START Given records
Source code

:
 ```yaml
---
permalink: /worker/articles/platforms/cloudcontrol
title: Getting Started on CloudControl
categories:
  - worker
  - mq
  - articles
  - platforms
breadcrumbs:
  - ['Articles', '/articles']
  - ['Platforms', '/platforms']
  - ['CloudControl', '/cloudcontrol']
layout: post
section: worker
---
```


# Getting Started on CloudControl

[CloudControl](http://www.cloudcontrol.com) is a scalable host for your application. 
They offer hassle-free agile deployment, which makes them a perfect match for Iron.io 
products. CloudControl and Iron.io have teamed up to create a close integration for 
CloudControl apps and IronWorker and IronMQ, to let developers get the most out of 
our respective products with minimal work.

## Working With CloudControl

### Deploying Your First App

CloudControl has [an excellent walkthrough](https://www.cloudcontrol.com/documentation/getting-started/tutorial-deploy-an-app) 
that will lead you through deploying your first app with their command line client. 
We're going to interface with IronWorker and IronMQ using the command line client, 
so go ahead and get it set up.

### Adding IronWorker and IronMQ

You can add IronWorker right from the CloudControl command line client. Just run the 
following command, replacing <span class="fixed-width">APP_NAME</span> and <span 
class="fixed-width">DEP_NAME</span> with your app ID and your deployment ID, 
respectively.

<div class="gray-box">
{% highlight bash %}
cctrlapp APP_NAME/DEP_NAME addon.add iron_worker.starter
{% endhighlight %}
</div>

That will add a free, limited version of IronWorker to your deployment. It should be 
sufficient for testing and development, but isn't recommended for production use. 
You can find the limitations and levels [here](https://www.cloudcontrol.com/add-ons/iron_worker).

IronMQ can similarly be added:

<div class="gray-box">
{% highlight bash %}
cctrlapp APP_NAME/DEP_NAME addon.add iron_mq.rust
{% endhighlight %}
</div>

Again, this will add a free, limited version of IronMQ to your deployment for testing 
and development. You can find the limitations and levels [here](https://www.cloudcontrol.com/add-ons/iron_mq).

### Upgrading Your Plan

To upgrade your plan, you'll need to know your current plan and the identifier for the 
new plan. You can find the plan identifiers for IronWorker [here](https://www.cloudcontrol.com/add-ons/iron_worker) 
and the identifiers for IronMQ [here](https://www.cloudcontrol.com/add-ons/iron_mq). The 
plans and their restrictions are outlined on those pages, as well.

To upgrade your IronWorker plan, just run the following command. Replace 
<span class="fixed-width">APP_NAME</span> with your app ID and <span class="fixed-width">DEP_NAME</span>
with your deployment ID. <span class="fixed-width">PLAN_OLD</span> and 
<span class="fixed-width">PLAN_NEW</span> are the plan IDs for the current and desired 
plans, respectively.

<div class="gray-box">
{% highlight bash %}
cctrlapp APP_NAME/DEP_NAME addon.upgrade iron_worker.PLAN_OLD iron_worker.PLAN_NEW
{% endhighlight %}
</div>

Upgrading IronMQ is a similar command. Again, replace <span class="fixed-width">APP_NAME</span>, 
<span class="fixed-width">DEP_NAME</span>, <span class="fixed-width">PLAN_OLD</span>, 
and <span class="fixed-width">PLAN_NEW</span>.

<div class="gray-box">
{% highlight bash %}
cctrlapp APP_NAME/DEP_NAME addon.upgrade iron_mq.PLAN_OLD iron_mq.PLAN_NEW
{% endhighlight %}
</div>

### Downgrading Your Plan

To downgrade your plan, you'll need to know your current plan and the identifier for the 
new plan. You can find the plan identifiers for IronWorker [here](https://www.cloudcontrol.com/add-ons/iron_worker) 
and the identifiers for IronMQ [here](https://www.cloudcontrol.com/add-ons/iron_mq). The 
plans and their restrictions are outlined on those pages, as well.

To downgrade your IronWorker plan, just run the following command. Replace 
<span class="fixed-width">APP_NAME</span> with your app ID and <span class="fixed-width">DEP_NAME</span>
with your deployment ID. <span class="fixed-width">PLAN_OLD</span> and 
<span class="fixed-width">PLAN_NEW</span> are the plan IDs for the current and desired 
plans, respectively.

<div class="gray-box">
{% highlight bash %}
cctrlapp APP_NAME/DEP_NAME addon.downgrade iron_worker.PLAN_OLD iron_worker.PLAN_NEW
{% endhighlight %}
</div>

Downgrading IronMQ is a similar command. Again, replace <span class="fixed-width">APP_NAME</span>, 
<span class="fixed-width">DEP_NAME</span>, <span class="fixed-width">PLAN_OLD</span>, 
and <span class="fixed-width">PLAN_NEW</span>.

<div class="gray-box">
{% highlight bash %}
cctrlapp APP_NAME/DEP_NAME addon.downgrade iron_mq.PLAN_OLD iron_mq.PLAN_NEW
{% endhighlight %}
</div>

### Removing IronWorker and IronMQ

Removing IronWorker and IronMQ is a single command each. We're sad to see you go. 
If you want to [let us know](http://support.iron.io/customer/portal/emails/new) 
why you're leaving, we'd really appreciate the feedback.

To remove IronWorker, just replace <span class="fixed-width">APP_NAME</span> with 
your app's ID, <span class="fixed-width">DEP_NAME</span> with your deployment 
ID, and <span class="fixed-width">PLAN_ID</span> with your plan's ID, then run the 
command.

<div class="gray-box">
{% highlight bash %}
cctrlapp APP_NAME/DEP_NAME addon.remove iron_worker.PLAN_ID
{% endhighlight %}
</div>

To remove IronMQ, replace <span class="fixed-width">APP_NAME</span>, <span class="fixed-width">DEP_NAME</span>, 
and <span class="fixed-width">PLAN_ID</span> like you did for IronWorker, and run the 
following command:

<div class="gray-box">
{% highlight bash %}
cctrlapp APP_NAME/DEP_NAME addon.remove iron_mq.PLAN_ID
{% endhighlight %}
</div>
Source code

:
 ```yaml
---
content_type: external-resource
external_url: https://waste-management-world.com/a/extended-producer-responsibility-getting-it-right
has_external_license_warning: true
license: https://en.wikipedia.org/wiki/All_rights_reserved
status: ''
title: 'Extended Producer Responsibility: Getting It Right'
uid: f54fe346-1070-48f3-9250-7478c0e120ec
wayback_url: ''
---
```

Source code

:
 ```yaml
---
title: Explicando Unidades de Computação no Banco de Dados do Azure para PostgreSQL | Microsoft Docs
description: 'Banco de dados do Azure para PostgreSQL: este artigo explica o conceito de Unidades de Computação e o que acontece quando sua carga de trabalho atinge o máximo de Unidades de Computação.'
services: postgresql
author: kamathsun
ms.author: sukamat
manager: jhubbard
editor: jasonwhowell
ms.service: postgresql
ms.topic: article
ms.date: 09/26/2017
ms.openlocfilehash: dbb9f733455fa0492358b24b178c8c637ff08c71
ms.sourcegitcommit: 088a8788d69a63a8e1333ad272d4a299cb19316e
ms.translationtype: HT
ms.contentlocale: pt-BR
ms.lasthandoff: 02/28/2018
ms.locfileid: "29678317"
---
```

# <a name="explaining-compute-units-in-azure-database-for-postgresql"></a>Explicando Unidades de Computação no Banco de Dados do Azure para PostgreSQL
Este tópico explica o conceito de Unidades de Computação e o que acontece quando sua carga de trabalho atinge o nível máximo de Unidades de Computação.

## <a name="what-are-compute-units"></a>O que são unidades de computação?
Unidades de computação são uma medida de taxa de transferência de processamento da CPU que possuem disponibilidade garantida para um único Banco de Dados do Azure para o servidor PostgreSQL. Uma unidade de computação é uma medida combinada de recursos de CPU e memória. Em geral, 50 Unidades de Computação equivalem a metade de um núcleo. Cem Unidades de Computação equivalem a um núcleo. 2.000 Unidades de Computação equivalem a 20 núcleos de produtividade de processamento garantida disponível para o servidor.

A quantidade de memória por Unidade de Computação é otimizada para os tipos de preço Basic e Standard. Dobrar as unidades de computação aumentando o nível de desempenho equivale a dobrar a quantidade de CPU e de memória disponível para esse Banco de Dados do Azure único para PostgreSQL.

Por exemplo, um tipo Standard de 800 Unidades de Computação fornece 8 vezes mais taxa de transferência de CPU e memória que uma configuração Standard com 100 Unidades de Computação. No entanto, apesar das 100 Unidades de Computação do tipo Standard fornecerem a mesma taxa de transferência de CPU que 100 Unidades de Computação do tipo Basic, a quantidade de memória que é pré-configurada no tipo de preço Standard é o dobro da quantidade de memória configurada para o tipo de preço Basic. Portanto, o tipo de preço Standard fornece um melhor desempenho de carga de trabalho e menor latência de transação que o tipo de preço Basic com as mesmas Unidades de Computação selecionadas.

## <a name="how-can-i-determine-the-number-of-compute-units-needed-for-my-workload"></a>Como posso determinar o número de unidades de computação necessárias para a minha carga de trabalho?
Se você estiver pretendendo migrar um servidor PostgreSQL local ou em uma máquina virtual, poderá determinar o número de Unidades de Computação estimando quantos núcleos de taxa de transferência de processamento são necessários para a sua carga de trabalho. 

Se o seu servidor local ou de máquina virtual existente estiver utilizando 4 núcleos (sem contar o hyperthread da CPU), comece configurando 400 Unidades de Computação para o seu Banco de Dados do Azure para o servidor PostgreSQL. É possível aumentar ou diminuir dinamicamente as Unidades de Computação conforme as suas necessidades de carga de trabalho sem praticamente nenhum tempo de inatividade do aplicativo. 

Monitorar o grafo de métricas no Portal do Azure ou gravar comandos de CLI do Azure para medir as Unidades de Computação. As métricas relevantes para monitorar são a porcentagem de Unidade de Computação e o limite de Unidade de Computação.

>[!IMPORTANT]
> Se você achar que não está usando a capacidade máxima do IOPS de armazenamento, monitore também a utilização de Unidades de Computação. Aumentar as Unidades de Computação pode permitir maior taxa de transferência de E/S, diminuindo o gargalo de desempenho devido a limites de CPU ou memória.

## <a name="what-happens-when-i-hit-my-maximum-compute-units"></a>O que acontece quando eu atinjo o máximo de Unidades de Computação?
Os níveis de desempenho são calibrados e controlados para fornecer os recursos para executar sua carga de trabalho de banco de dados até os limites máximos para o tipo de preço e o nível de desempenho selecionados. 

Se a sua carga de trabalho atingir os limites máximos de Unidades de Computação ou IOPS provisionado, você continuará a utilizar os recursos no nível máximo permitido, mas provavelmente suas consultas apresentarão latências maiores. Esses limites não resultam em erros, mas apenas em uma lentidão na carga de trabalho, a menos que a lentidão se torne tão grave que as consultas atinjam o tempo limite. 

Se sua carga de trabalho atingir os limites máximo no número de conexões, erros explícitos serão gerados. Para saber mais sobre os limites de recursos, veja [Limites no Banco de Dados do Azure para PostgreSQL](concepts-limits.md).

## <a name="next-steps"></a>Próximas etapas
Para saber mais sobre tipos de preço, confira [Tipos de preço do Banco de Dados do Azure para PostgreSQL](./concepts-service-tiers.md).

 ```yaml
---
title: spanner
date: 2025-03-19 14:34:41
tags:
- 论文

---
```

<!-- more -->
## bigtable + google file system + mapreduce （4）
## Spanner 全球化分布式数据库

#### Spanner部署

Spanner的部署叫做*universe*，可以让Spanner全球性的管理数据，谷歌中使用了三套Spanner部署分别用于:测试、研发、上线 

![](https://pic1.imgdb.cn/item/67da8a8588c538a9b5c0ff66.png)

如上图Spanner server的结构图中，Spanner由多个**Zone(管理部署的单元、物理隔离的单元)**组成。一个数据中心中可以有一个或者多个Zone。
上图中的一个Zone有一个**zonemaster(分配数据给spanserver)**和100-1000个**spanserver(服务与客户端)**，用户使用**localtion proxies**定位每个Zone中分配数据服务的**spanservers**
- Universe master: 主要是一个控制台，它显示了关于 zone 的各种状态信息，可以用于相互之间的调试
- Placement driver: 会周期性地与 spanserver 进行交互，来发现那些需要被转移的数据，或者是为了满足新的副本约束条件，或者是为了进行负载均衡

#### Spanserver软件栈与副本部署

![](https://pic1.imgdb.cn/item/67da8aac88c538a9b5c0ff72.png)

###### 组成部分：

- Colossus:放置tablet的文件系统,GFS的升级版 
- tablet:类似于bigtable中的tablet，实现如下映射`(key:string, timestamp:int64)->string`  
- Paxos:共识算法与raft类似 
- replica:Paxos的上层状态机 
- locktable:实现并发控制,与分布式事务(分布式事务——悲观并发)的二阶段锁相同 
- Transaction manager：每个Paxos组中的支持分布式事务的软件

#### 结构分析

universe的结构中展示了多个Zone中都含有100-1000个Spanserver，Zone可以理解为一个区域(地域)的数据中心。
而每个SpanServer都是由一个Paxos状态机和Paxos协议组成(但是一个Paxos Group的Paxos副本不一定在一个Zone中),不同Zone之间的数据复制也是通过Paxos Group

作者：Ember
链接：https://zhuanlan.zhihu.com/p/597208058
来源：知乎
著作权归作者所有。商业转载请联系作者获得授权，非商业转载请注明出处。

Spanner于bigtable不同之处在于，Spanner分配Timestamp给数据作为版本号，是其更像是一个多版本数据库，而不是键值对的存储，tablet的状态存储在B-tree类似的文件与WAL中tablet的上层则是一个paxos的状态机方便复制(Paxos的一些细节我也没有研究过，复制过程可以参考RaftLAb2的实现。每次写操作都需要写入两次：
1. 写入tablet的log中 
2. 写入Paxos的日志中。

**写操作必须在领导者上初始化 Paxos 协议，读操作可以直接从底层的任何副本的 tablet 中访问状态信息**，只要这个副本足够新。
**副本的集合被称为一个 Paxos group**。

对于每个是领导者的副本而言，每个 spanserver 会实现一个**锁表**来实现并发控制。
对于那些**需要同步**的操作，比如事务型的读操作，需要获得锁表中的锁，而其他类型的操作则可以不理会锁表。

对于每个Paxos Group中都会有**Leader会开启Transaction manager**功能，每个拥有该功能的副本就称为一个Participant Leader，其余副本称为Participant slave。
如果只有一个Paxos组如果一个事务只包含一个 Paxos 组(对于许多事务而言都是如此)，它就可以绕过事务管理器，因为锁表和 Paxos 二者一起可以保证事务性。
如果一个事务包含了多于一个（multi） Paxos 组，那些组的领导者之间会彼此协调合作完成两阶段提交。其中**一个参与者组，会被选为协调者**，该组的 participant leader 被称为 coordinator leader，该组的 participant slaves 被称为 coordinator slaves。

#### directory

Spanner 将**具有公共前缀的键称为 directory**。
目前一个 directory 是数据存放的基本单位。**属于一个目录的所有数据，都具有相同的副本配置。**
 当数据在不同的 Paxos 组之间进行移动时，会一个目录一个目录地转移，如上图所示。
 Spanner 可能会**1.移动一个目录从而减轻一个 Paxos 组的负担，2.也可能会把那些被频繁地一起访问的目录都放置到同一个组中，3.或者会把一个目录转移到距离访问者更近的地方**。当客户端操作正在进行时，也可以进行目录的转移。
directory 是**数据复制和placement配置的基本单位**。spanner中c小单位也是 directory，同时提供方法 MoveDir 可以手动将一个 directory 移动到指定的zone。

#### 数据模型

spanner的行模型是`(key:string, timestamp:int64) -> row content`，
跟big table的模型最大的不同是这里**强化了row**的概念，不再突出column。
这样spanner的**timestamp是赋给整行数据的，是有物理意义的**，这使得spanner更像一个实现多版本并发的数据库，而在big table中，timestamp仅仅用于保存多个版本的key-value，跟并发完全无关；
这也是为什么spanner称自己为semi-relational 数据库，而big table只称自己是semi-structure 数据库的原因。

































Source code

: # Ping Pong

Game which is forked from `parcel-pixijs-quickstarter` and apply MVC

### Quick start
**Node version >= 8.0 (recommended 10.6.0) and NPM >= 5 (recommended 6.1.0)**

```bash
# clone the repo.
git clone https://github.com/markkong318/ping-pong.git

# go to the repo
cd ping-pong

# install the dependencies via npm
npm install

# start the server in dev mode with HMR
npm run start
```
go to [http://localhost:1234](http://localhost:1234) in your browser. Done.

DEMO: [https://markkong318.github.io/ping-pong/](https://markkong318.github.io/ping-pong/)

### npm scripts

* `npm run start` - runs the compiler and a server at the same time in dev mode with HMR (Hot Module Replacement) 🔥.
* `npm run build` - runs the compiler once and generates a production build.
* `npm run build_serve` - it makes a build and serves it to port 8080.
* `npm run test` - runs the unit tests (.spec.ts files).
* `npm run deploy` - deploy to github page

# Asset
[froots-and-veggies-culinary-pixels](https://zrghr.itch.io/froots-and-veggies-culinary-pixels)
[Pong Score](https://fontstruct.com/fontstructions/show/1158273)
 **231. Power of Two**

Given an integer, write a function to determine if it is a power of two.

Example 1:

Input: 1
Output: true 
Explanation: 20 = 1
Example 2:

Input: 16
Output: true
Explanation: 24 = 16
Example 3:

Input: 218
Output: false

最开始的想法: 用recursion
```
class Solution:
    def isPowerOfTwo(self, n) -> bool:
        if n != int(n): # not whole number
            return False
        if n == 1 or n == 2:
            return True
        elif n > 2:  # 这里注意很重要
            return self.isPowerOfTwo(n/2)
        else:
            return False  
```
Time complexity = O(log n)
END Given records
— Task prompt —
Identify each line in the entries with the word "date" and copy it.

— Solution to this task —
ms.date: 09/26/2017
date: 2025-03-19 14:34:41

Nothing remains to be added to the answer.